Ghost Killer Track, producteur français (« Popopop » de Gambi, c’est lui), a décidé d’organiser une compétition réunissant la crème des producteurs actuels : la Producers Champions League. L’idée est simple : une série de confrontations à élimination directe se jouant sur trois ou quatre tours, pendant lesquels deux producteurs jouent l’un après l’autre une production inédite de leur répertoire. À la fin de chaque journée, le public vote et décide qui passera au tour suivant. « L’idée est née pendant le confinement, la semaine dernière, en discutant avec Junior Alaprod », raconte Ghost Killer. « On a créé un groupe à cinq heures du matin avec d’autres producteurs, et on a commencé le lendemain. Ça a marché parce que tout le monde a joué le jeu, tout le monde a la bonne énergie. C’est entre nous, pas avec des medias ou de marques. C’est neutre. » Au total, le producteur a réussi à réunir un chiffre impressionnant de soixante quatre producteurs pour une première phase de 32e de finale. L’éventail des concurrents est large, allant de jeunes beatmakers encore méconnus mais déterminés à prouver leur talent à des profils confirmés (Diabi, 2031, Noxious, Vladimir Cauchemar, Phazz, etc.), au-delà de potentiels conflits d’ego ou de business. « J’ai réussi à ramener Cash Money AP, qui est détaché du rap français », précise notamment l’organisateur. « Comme c’est mon pote, je lui ai dit : « viens ! ». Il a kiffé l’ambiance. »

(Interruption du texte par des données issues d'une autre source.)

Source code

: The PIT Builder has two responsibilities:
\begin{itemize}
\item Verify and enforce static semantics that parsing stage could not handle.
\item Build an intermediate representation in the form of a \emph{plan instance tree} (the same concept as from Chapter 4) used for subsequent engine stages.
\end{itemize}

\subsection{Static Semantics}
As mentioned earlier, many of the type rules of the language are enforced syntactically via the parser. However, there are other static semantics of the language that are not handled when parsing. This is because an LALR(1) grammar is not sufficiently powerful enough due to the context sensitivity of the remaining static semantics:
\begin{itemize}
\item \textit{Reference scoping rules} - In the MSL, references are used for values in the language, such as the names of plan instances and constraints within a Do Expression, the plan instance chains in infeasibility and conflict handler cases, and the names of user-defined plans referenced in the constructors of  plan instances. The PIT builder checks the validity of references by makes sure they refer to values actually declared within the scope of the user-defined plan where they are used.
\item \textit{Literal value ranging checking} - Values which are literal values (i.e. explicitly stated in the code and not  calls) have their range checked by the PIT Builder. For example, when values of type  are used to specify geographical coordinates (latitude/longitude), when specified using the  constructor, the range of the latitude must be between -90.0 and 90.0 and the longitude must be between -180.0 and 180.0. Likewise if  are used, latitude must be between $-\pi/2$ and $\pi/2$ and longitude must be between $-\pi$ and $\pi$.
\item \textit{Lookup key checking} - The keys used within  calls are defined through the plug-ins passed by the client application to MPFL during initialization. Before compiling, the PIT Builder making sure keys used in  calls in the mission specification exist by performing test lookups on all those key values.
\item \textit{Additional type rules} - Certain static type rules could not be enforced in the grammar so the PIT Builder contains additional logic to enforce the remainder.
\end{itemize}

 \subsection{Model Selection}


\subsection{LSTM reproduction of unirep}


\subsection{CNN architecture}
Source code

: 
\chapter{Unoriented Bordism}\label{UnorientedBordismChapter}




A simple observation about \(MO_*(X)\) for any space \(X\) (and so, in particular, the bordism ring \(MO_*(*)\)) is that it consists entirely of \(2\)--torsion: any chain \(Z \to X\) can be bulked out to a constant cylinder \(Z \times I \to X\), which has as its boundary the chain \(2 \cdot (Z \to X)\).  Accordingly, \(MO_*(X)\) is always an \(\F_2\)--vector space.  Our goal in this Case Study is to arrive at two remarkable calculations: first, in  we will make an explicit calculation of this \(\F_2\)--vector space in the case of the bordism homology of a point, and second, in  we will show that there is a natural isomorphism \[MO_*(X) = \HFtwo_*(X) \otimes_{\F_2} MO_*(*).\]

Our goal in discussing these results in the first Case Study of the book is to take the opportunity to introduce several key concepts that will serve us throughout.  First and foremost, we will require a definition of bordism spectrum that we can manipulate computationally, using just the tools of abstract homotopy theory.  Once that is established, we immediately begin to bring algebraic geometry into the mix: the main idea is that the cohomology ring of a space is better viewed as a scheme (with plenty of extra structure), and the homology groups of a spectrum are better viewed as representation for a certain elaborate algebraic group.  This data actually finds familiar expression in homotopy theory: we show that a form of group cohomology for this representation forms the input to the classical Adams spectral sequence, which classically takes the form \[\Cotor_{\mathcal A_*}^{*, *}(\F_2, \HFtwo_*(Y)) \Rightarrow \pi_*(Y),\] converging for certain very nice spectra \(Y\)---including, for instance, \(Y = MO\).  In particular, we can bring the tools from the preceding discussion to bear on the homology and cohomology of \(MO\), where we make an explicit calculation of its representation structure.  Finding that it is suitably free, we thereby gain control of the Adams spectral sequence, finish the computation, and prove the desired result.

Chaque jour, les concurrents sortent des productions inédites dans une ambiance de chambrage bon enfant… mais avec un niveau assez spectaculaire en termes d’instrumentaux – à se demander pourquoi de telles productions ne se retrouvent pas sur les albums de nos rappeurs locaux. La compétition se passe tous les jours à compter de 17h sur le compte Instagram de Ghost Killer Track, avec une première heure de débrief de la veille et de dévoilements des votes, pendant laquelle Ghost Killer est épaulé par Komodo, jeune beatmaker qui se révèle de plus en plus comme un vrai sidekick humoristique du présentateur. « Ça fait kiffer les gens, ça nous fait kiffer nous, ça met en lumière les producteurs. On se donne de la force tous ensemble », conclue Ghost Killer. Alors que les 32e de finale se terminent ces jours-ci, on vous invite très franchement à guetter la suite de la compétition.

Voilà déjà dix piges que Wiz Khalifa a collé sa tête sur la pochette d’un album de David Ruffin pour cette mixtape qui a propulsé sa carrière. Le gamin obsédé par la fumette a parcouru un sacré chemin depuis, mais quelque part, ce point de départ est aussi son point culminant. Kush & Orange Juice restera comme le marqueur d’une génération, un sommet de rap à la cool, mélange d’ambiance embrumée et de naïveté juvénile. Longtemps absente des plateformes de streaming classiques, comme bien d’autres mixtapes gratuites de cette période, Kush & OJ est désormais disponible chez vos crémiers habituels dans une version allégée de quelques samples jamais négociés. Cet anniversaire est l’occasion de se remettre cette pépite des années 2010, dont les productions n’ont pas pris une ride, et aussi de relire (avec indulgence) notre chronique de l’époque où on prédisait un bel avenir au rappeur de Pittsburgh.